— What to do —
Your answer should be one number: how many lines of the records hold the string "View".

Dataset entries:
◆ ◆ ◆ ◆ ◆

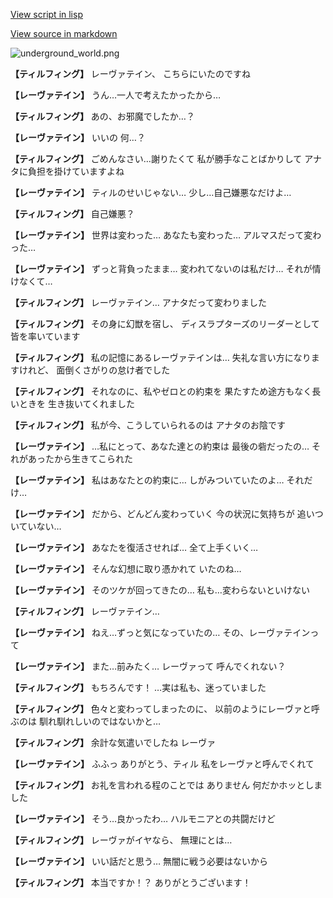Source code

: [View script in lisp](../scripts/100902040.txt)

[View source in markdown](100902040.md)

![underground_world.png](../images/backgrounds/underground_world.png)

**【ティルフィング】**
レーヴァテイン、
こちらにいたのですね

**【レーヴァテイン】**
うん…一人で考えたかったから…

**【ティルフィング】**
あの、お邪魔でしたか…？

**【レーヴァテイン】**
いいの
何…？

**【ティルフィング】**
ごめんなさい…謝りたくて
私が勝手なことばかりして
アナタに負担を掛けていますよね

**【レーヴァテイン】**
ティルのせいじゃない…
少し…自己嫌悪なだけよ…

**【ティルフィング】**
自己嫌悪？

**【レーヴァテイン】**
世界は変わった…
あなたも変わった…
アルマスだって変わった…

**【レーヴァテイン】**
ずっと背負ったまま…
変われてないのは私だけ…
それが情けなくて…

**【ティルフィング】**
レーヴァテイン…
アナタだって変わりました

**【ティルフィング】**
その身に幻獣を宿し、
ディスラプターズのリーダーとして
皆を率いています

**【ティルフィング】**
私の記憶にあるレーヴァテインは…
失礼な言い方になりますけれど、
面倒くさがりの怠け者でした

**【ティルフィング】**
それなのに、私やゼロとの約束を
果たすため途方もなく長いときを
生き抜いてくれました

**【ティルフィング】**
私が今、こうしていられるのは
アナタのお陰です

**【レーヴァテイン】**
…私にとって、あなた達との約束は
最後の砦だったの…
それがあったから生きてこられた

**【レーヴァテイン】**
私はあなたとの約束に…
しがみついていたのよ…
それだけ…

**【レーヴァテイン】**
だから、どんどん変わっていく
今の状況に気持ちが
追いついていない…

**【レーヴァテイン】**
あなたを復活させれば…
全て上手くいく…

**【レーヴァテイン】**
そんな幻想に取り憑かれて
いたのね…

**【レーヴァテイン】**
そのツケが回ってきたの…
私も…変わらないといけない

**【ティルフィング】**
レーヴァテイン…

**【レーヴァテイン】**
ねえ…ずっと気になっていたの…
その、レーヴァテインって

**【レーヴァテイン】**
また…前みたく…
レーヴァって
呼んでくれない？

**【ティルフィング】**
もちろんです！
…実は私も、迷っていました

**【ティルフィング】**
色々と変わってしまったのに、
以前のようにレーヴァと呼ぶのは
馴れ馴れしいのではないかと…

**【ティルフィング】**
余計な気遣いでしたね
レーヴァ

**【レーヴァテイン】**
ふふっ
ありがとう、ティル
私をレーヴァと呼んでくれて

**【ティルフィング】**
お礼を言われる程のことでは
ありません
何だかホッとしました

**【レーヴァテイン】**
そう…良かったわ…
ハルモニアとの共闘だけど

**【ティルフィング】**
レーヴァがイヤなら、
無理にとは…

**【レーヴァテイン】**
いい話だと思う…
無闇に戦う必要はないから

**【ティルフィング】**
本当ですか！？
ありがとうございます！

◆ ◆ ◆ ◆ ◆

— Answer space —
2